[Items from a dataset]
☆ ☆ ☆ ☆ ☆
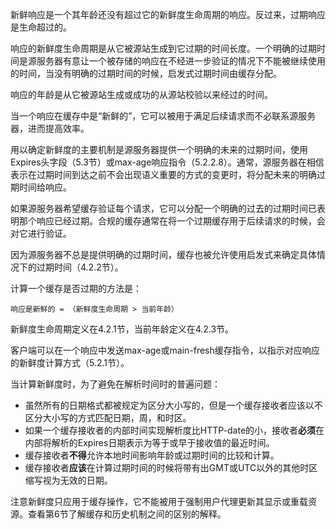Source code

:新鲜响应是一个其年龄还没有超过它的新鲜度生命周期的响应。反过来，过期响应是生命超过的。

响应的新鲜度生命周期是从它被源站生成到它过期的时间长度。一个明确的过期时间是源服务器有意让一个被存储的响应在不经进一步验证的情况下不能被继续使用的时间，当没有明确的过期时间的时候，启发式过期时间由缓存分配。

响应的年龄是从它被源站生成或成功的从源站校验以来经过的时间。

当一个响应在缓存中是“新鲜的”，它可以被用于满足后续请求而不必联系源服务器，进而提高效率。

用以确定新鲜度的主要机制是源服务器提供一个明确的未来的过期时间，使用Expires头字段（5.3节）或max-age响应指令（5.2.2.8）。通常，源服务器在相信表示在过期时间到达之前不会出现语义重要的方式的变更时，将分配未来的明确过期时间给响应。

如果源服务器希望缓存验证每个请求，它可以分配一个明确的过去的过期时间已表明那个响应已经过期。合规的缓存通常在将一个过期缓存用于后续请求的时候，会对它进行验证。

因为源服务器不总是提供明确的过期时间，缓存也被允许使用启发式来确定具体情况下的过期时间（4.2.2节）。

计算一个缓存是否过期的方法是：

```
响应是新鲜的 = （新鲜度生命周期 > 当前年龄）
```

新鲜度生命周期定义在4.2.1节，当前年龄定义在4.2.3节。

客户端可以在一个响应中发送max-age或main-fresh缓存指令，以指示对应响应的新鲜度计算方式（5.2.1节）。

当计算新鲜度时，为了避免在解析时间时的普遍问题：

- 虽然所有的日期格式都被规定为区分大小写的，但是一个缓存接收者应该以不区分大小写的方式匹配日期，周，和时区。
- 如果一个缓存接收者的内部时间实现解析度比HTTP-date的小，接收者**必须**在内部将解析的Expires日期表示为等于或早于接收值的最近时间。
- 缓存接收者**不得**允许本地时间影响年龄或过期时间的比较和计算。
- 缓存接收者**应该**在计算过期时间的时候将带有出GMT或UTC以外的其他时区缩写视为无效的日期。

注意新鲜度只应用于缓存操作，它不能被用于强制用户代理更新其显示或重载资源。查看第6节了解缓存和历史机制之间的区别的解释。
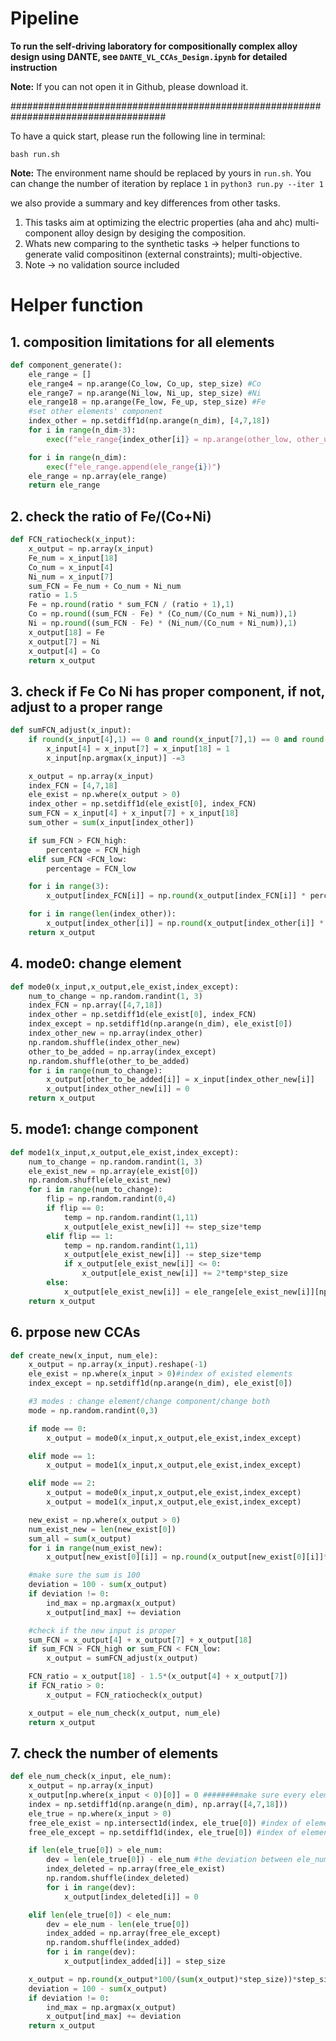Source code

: # Pipeline

**To run the self-driving laboratory for compositionally complex alloy design using DANTE, see `DANTE_VL_CCAs_Design.ipynb` for detailed instruction**

**Note:** If you can not open it in Github, please download it.

####################################################################################

To have a quick start, please run the following line in terminal:

```shell
bash run.sh
```
**Note:** The environment name should be replaced by yours in `run.sh`. You can change the number of iteration by replace `1` in `python3 run.py --iter 1`

we also provide a summary and key differences from other tasks.
1) This tasks aim at optimizing the electric properties (aha and ahc)  multi-component alloy design by desiging the composition.
2) Whats new comparing to the synthetic tasks -> helper functions to generate valid compositinon (external constraints); multi-objective.
3) Note -> no validation source included

# Helper function

## 1. composition limitations for all elements
```python
def component_generate():
    ele_range = []
    ele_range4 = np.arange(Co_low, Co_up, step_size) #Co
    ele_range7 = np.arange(Ni_low, Ni_up, step_size) #Ni
    ele_range18 = np.arange(Fe_low, Fe_up, step_size) #Fe
    #set other elements' component
    index_other = np.setdiff1d(np.arange(n_dim), [4,7,18])
    for i in range(n_dim-3):
        exec(f"ele_range{index_other[i]} = np.arange(other_low, other_up, step_size)")

    for i in range(n_dim):
        exec(f"ele_range.append(ele_range{i})")
    ele_range = np.array(ele_range)
    return ele_range
```
## 2. check the ratio of Fe/(Co+Ni)
```python
def FCN_ratiocheck(x_input):
    x_output = np.array(x_input)
    Fe_num = x_input[18]
    Co_num = x_input[4]
    Ni_num = x_input[7]
    sum_FCN = Fe_num + Co_num + Ni_num
    ratio = 1.5
    Fe = np.round(ratio * sum_FCN / (ratio + 1),1)
    Co = np.round((sum_FCN - Fe) * (Co_num/(Co_num + Ni_num)),1)
    Ni = np.round((sum_FCN - Fe) * (Ni_num/(Co_num + Ni_num)),1)
    x_output[18] = Fe
    x_output[7] = Ni
    x_output[4] = Co
    return x_output
```

## 3. check if Fe Co Ni has proper component, if not, adjust to a proper range
```python
def sumFCN_adjust(x_input):
    if round(x_input[4],1) == 0 and round(x_input[7],1) == 0 and round(x_input[18],1) == 0:
        x_input[4] = x_input[7] = x_input[18] = 1
        x_input[np.argmax(x_input)] -=3

    x_output = np.array(x_input)
    index_FCN = [4,7,18]
    ele_exist = np.where(x_output > 0)
    index_other = np.setdiff1d(ele_exist[0], index_FCN)
    sum_FCN = x_input[4] + x_input[7] + x_input[18]
    sum_other = sum(x_input[index_other])

    if sum_FCN > FCN_high:
        percentage = FCN_high
    elif sum_FCN <FCN_low:
        percentage = FCN_low

    for i in range(3):
        x_output[index_FCN[i]] = np.round(x_output[index_FCN[i]] * percentage / sum_FCN,1)

    for i in range(len(index_other)):
        x_output[index_other[i]] = np.round(x_output[index_other[i]] * (100 - percentage) / sum_other,1)
    return x_output
```

## 4. mode0: change element
```python
def mode0(x_input,x_output,ele_exist,index_except):
    num_to_change = np.random.randint(1, 3)
    index_FCN = np.array([4,7,18])
    index_other = np.setdiff1d(ele_exist[0], index_FCN)
    index_except = np.setdiff1d(np.arange(n_dim), ele_exist[0])
    index_other_new = np.array(index_other)
    np.random.shuffle(index_other_new)
    other_to_be_added = np.array(index_except)
    np.random.shuffle(other_to_be_added)
    for i in range(num_to_change):
        x_output[other_to_be_added[i]] = x_input[index_other_new[i]]
        x_output[index_other_new[i]] = 0
    return x_output
```
## 5. mode1: change component
```python
def mode1(x_input,x_output,ele_exist,index_except):
    num_to_change = np.random.randint(1, 3)
    ele_exist_new = np.array(ele_exist[0])
    np.random.shuffle(ele_exist_new)
    for i in range(num_to_change):
        flip = np.random.randint(0,4)
        if flip == 0:
            temp = np.random.randint(1,11)
            x_output[ele_exist_new[i]] += step_size*temp
        elif flip == 1:
            temp = np.random.randint(1,11)
            x_output[ele_exist_new[i]] -= step_size*temp
            if x_output[ele_exist_new[i]] <= 0:
                x_output[ele_exist_new[i]] += 2*temp*step_size
        else:
            x_output[ele_exist_new[i]] = ele_range[ele_exist_new[i]][np.random.randint(0, len(ele_range[ele_exist_new[i]]))]
    return x_output
```

## 6. prpose new CCAs
```python
def create_new(x_input, num_ele):
    x_output = np.array(x_input).reshape(-1)
    ele_exist = np.where(x_input > 0)#index of existed elements
    index_except = np.setdiff1d(np.arange(n_dim), ele_exist[0])

    #3 modes : change element/change component/change both
    mode = np.random.randint(0,3)

    if mode == 0:
        x_output = mode0(x_input,x_output,ele_exist,index_except)

    elif mode == 1:
        x_output = mode1(x_input,x_output,ele_exist,index_except)

    elif mode == 2:
        x_output = mode0(x_input,x_output,ele_exist,index_except)
        x_output = mode1(x_input,x_output,ele_exist,index_except)

    new_exist = np.where(x_output > 0)
    num_exist_new = len(new_exist[0])
    sum_all = sum(x_output)
    for i in range(num_exist_new):
        x_output[new_exist[0][i]] = np.round(x_output[new_exist[0][i]]*100/sum_all/step_size)*step_size

    #make sure the sum is 100
    deviation = 100 - sum(x_output)
    if deviation != 0:
        ind_max = np.argmax(x_output)
        x_output[ind_max] += deviation

    #check if the new input is proper
    sum_FCN = x_output[4] + x_output[7] + x_output[18]
    if sum_FCN > FCN_high or sum_FCN < FCN_low:
        x_output = sumFCN_adjust(x_output)

    FCN_ratio = x_output[18] - 1.5*(x_output[4] + x_output[7])
    if FCN_ratio > 0:
        x_output = FCN_ratiocheck(x_output)

    x_output = ele_num_check(x_output, num_ele)
    return x_output
```

## 7. check the number of elements
```python
def ele_num_check(x_input, ele_num):
    x_output = np.array(x_input)
    x_output[np.where(x_input < 0)[0]] = 0 ########make sure every element no less than 0
    index = np.setdiff1d(np.arange(n_dim), np.array([4,7,18]))
    ele_true = np.where(x_input > 0)
    free_ele_exist = np.intersect1d(index, ele_true[0]) #index of elements existed except Fe, Co, Ni
    free_ele_except = np.setdiff1d(index, ele_true[0]) #index of elements excepted

    if len(ele_true[0]) > ele_num:
        dev = len(ele_true[0]) - ele_num #the deviation between ele_num and true ele_num
        index_deleted = np.array(free_ele_exist)
        np.random.shuffle(index_deleted)
        for i in range(dev):
            x_output[index_deleted[i]] = 0

    elif len(ele_true[0]) < ele_num:
        dev = ele_num - len(ele_true[0])
        index_added = np.array(free_ele_except)
        np.random.shuffle(index_added)
        for i in range(dev):
            x_output[index_added[i]] = step_size

    x_output = np.round(x_output*100/(sum(x_output)*step_size))*step_size
    deviation = 100 - sum(x_output)
    if deviation != 0:
        ind_max = np.argmax(x_output)
        x_output[ind_max] += deviation
    return x_output
 ```

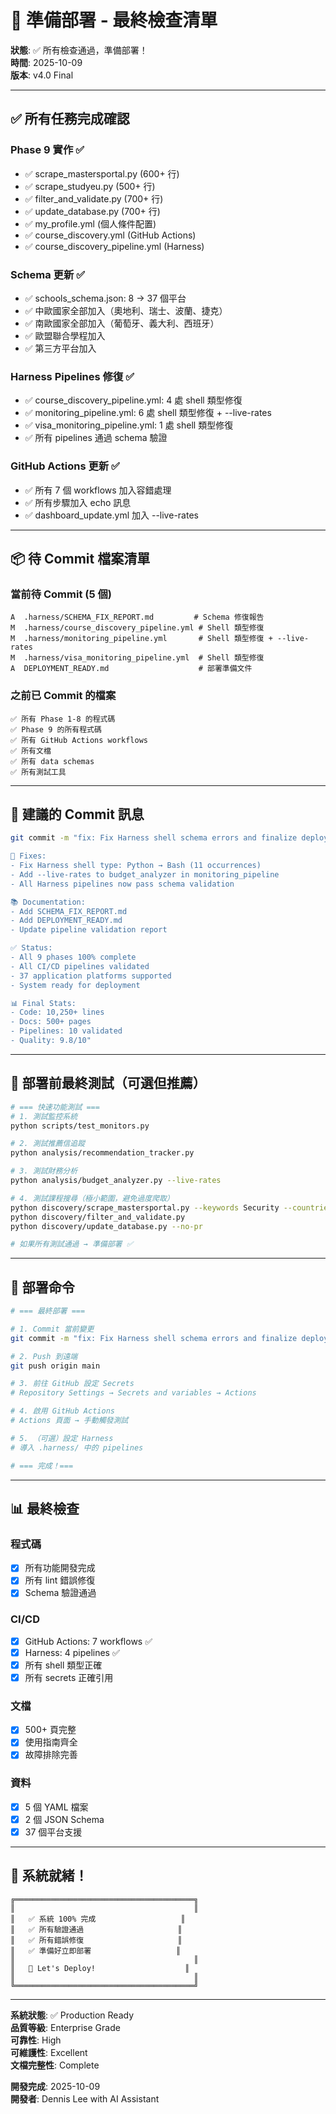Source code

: # 🚀 準備部署 - 最終檢查清單

**狀態**: ✅ 所有檢查通過，準備部署！  
**時間**: 2025-10-09  
**版本**: v4.0 Final

---

## ✅ 所有任務完成確認

### Phase 9 實作 ✅
- ✅ scrape_mastersportal.py (600+ 行)
- ✅ scrape_studyeu.py (500+ 行)
- ✅ filter_and_validate.py (700+ 行)
- ✅ update_database.py (700+ 行)
- ✅ my_profile.yml (個人條件配置)
- ✅ course_discovery.yml (GitHub Actions)
- ✅ course_discovery_pipeline.yml (Harness)

### Schema 更新 ✅
- ✅ schools_schema.json: 8 → 37 個平台
- ✅ 中歐國家全部加入（奧地利、瑞士、波蘭、捷克）
- ✅ 南歐國家全部加入（葡萄牙、義大利、西班牙）
- ✅ 歐盟聯合學程加入
- ✅ 第三方平台加入

### Harness Pipelines 修復 ✅
- ✅ course_discovery_pipeline.yml: 4 處 shell 類型修復
- ✅ monitoring_pipeline.yml: 6 處 shell 類型修復 + --live-rates
- ✅ visa_monitoring_pipeline.yml: 1 處 shell 類型修復
- ✅ 所有 pipelines 通過 schema 驗證

### GitHub Actions 更新 ✅
- ✅ 所有 7 個 workflows 加入容錯處理
- ✅ 所有步驟加入 echo 訊息
- ✅ dashboard_update.yml 加入 --live-rates

---

## 📦 待 Commit 檔案清單

### 當前待 Commit (5 個)
```
A  .harness/SCHEMA_FIX_REPORT.md         # Schema 修復報告
M  .harness/course_discovery_pipeline.yml # Shell 類型修復
M  .harness/monitoring_pipeline.yml       # Shell 類型修復 + --live-rates
M  .harness/visa_monitoring_pipeline.yml  # Shell 類型修復
A  DEPLOYMENT_READY.md                    # 部署準備文件
```

### 之前已 Commit 的檔案
```
✅ 所有 Phase 1-8 的程式碼
✅ Phase 9 的所有程式碼
✅ 所有 GitHub Actions workflows
✅ 所有文檔
✅ 所有 data schemas
✅ 所有測試工具
```

---

## 🎯 建議的 Commit 訊息

```bash
git commit -m "fix: Fix Harness shell schema errors and finalize deployment

🔧 Fixes:
- Fix Harness shell type: Python → Bash (11 occurrences)
- Add --live-rates to budget_analyzer in monitoring_pipeline
- All Harness pipelines now pass schema validation

📚 Documentation:
- Add SCHEMA_FIX_REPORT.md
- Add DEPLOYMENT_READY.md
- Update pipeline validation report

✅ Status:
- All 9 phases 100% complete
- All CI/CD pipelines validated
- 37 application platforms supported
- System ready for deployment

📊 Final Stats:
- Code: 10,250+ lines
- Docs: 500+ pages
- Pipelines: 10 validated
- Quality: 9.8/10"
```

---

## 🧪 部署前最終測試（可選但推薦）

```bash
# === 快速功能測試 ===
# 1. 測試監控系統
python scripts/test_monitors.py

# 2. 測試推薦信追蹤
python analysis/recommendation_tracker.py

# 3. 測試財務分析
python analysis/budget_analyzer.py --live-rates

# 4. 測試課程搜尋（極小範圍，避免過度爬取）
python discovery/scrape_mastersportal.py --keywords Security --countries Sweden
python discovery/filter_and_validate.py
python discovery/update_database.py --no-pr

# 如果所有測試通過 → 準備部署 ✅
```

---

## 🚀 部署命令

```bash
# === 最終部署 ===

# 1. Commit 當前變更
git commit -m "fix: Fix Harness shell schema errors and finalize deployment"

# 2. Push 到遠端
git push origin main

# 3. 前往 GitHub 設定 Secrets
# Repository Settings → Secrets and variables → Actions

# 4. 啟用 GitHub Actions
# Actions 頁面 → 手動觸發測試

# 5. （可選）設定 Harness
# 導入 .harness/ 中的 pipelines

# === 完成！===
```

---

## 📊 最終檢查

### 程式碼
- [x] 所有功能開發完成
- [x] 所有 lint 錯誤修復
- [x] Schema 驗證通過

### CI/CD
- [x] GitHub Actions: 7 workflows ✅
- [x] Harness: 4 pipelines ✅
- [x] 所有 shell 類型正確
- [x] 所有 secrets 正確引用

### 文檔
- [x] 500+ 頁完整
- [x] 使用指南齊全
- [x] 故障排除完善

### 資料
- [x] 5 個 YAML 檔案
- [x] 2 個 JSON Schema
- [x] 37 個平台支援

---

## 🎉 系統就緒！

```
╔════════════════════════════════════════╗
║                                        ║
║   ✅ 系統 100% 完成                   ║
║   ✅ 所有驗證通過                     ║
║   ✅ 所有錯誤修復                     ║
║   ✅ 準備好立即部署                   ║
║                                        ║
║   🚀 Let's Deploy!                    ║
║                                        ║
╚════════════════════════════════════════╝
```

---

**系統狀態**: ✅ Production Ready  
**品質等級**: Enterprise Grade  
**可靠性**: High  
**可維護性**: Excellent  
**文檔完整性**: Complete

**開發完成**: 2025-10-09  
**開發者**: Dennis Lee with AI Assistant

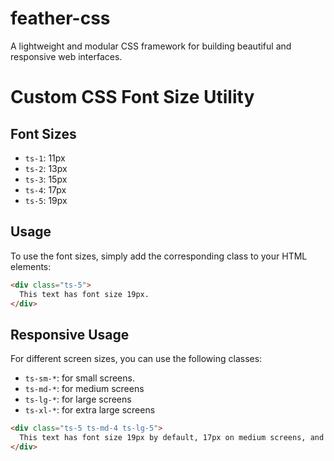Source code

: # feather-css
A lightweight and modular CSS framework for building beautiful and responsive web interfaces.

# Custom CSS Font Size Utility

## Font Sizes

- `ts-1`: 11px
- `ts-2`: 13px
- `ts-3`: 15px
- `ts-4`: 17px
- `ts-5`: 19px

## Usage

To use the font sizes, simply add the corresponding class to your HTML elements:

```html
<div class="ts-5">
  This text has font size 19px.
</div>
```

## Responsive Usage

For different screen sizes, you can use the following classes:

- `ts-sm-*`: for small screens.
- `ts-md-*`: for medium screens
- `ts-lg-*`: for large screens
- `ts-xl-*`: for extra large screens

```html
<div class="ts-5 ts-md-4 ts-lg-5">
  This text has font size 19px by default, 17px on medium screens, and 19px on large screens.
</div>
```
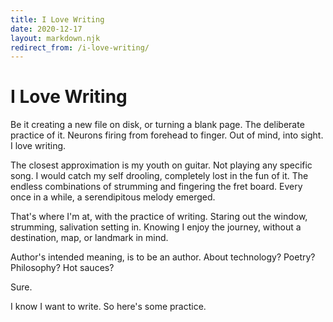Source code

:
 ```yaml
---
title: I Love Writing
date: 2020-12-17
layout: markdown.njk
redirect_from: /i-love-writing/
---
```


# I Love Writing

Be it creating a new file on disk, or turning a blank page.
The deliberate practice of it.
Neurons firing from forehead to finger.
Out of mind, into sight.
I love writing.

The closest approximation is my youth on guitar.
Not playing any specific song.
I would catch my self drooling, completely lost in the fun of it.
The endless combinations of strumming and fingering the fret board.
Every once in a while, a serendipitous melody emerged.

That's where I'm at, with the practice of writing.
Staring out the window, strumming, salivation setting in.
Knowing I enjoy the journey, without a destination, map, or landmark in mind.

Author's intended meaning, is to be an author.
About technology?
Poetry?
Philosophy?
Hot sauces?

Sure.

I know I want to write.
So here's some practice.
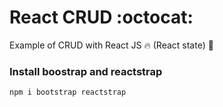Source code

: # React CRUD :octocat:

Example of CRUD with React JS :fire:
(React state) :ghost:

### Install boostrap and reactstrap
```
npm i bootstrap reactstrap
```

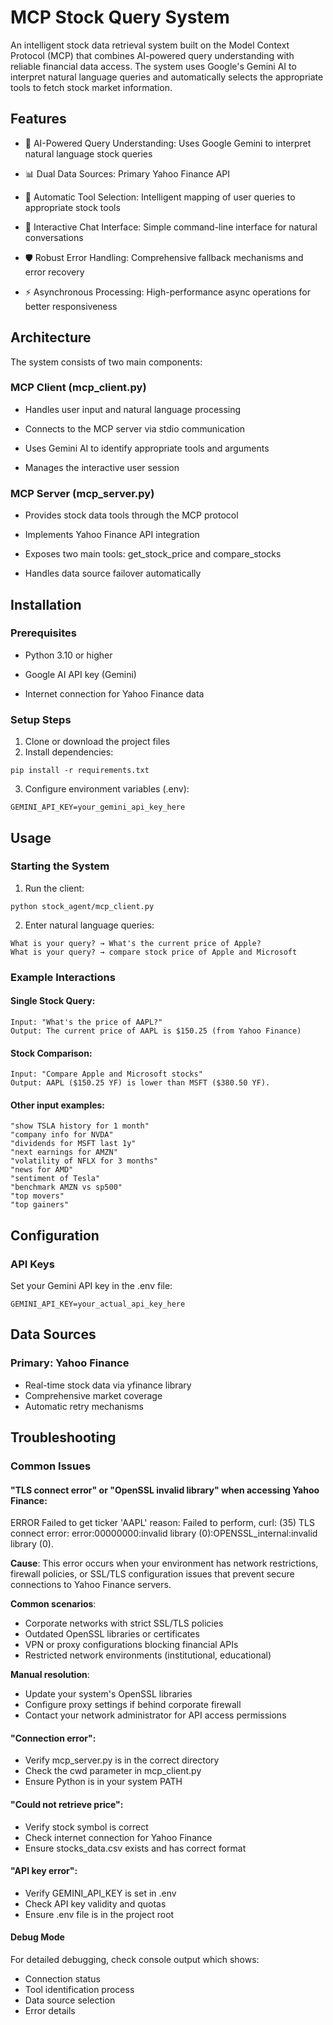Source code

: # MCP Stock Query System

An intelligent stock data retrieval system built on the Model Context Protocol (MCP) that combines AI-powered query understanding with reliable financial data access. The system uses Google's Gemini AI to interpret natural language queries and automatically selects the appropriate tools to fetch stock market information.

## Features

- 🤖 AI-Powered Query Understanding: Uses Google Gemini to interpret natural language stock queries

- 📊 Dual Data Sources: Primary Yahoo Finance API

- 🔄 Automatic Tool Selection: Intelligent mapping of user queries to appropriate stock tools

- 💬 Interactive Chat Interface: Simple command-line interface for natural conversations

- 🛡️ Robust Error Handling: Comprehensive fallback mechanisms and error recovery

- ⚡ Asynchronous Processing: High-performance async operations for better responsiveness

## Architecture

The system consists of two main components:

### MCP Client (mcp_client.py)

- Handles user input and natural language processing

- Connects to the MCP server via stdio communication

- Uses Gemini AI to identify appropriate tools and arguments

- Manages the interactive user session

### MCP Server (mcp_server.py)

- Provides stock data tools through the MCP protocol

- Implements Yahoo Finance API integration

- Exposes two main tools: get_stock_price and compare_stocks

- Handles data source failover automatically

## Installation

### Prerequisites

- Python 3.10 or higher

- Google AI API key (Gemini)

- Internet connection for Yahoo Finance data

### Setup Steps

1. Clone or download the project files
2. Install dependencies:
```
pip install -r requirements.txt
```
3. Configure environment variables (.env):
```
GEMINI_API_KEY=your_gemini_api_key_here
```

## Usage

### Starting the System

1. Run the client:
```
python stock_agent/mcp_client.py
```

2. Enter natural language queries:
```
What is your query? → What's the current price of Apple?
What is your query? → compare stock price of Apple and Microsoft
```

### Example Interactions

#### Single Stock Query:

```
Input: "What's the price of AAPL?"
Output: The current price of AAPL is $150.25 (from Yahoo Finance)
```

#### Stock Comparison:

```
Input: "Compare Apple and Microsoft stocks"
Output: AAPL ($150.25 YF) is lower than MSFT ($380.50 YF).
```

#### Other input examples:

```
"show TSLA history for 1 month"
"company info for NVDA"
"dividends for MSFT last 1y"
"next earnings for AMZN"
"volatility of NFLX for 3 months"
"news for AMD"
"sentiment of Tesla"
"benchmark AMZN vs sp500"
"top movers"
"top gainers"
```

## Configuration

### API Keys

Set your Gemini API key in the .env file:

```
GEMINI_API_KEY=your_actual_api_key_here
```

## Data Sources

### Primary: Yahoo Finance

- Real-time stock data via yfinance library
- Comprehensive market coverage
- Automatic retry mechanisms


## Troubleshooting

### Common Issues

#### "TLS connect error" or "OpenSSL invalid library" when accessing Yahoo Finance:

ERROR Failed to get ticker 'AAPL' reason: Failed to perform, curl: (35) TLS connect
error: error:00000000:invalid library (0):OPENSSL_internal:invalid library (0).


**Cause**: This error occurs when your environment has network restrictions, firewall policies, or SSL/TLS configuration issues that prevent secure connections to Yahoo Finance servers.

**Common scenarios**:
- Corporate networks with strict SSL/TLS policies
- Outdated OpenSSL libraries or certificates
- VPN or proxy configurations blocking financial APIs
- Restricted network environments (institutional, educational)

**Manual resolution**:
- Update your system's OpenSSL libraries
- Configure proxy settings if behind corporate firewall
- Contact your network administrator for API access permissions

#### "Connection error":
- Verify mcp_server.py is in the correct directory
- Check the cwd parameter in mcp_client.py
- Ensure Python is in your system PATH

#### "Could not retrieve price":
- Verify stock symbol is correct
- Check internet connection for Yahoo Finance
- Ensure stocks_data.csv exists and has correct format

#### "API key error":
- Verify GEMINI_API_KEY is set in .env
- Check API key validity and quotas
- Ensure .env file is in the project root

#### Debug Mode

For detailed debugging, check console output which shows:
- Connection status
- Tool identification process
- Data source selection
- Error details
☆ ☆ ☆ ☆ ☆
§ **WHAT THIS TASK INVOLVES**:
Copy out, from the data above, each line where the string "financial" is present.

§ **TASK OUTPUT**:
An intelligent stock data retrieval system built on the Model Context Protocol (MCP) that combines AI-powered query understanding with reliable financial data access. The system uses Google's Gemini AI to interpret natural language queries and automatically selects the appropriate tools to fetch stock market information.
- VPN or proxy configurations blocking financial APIs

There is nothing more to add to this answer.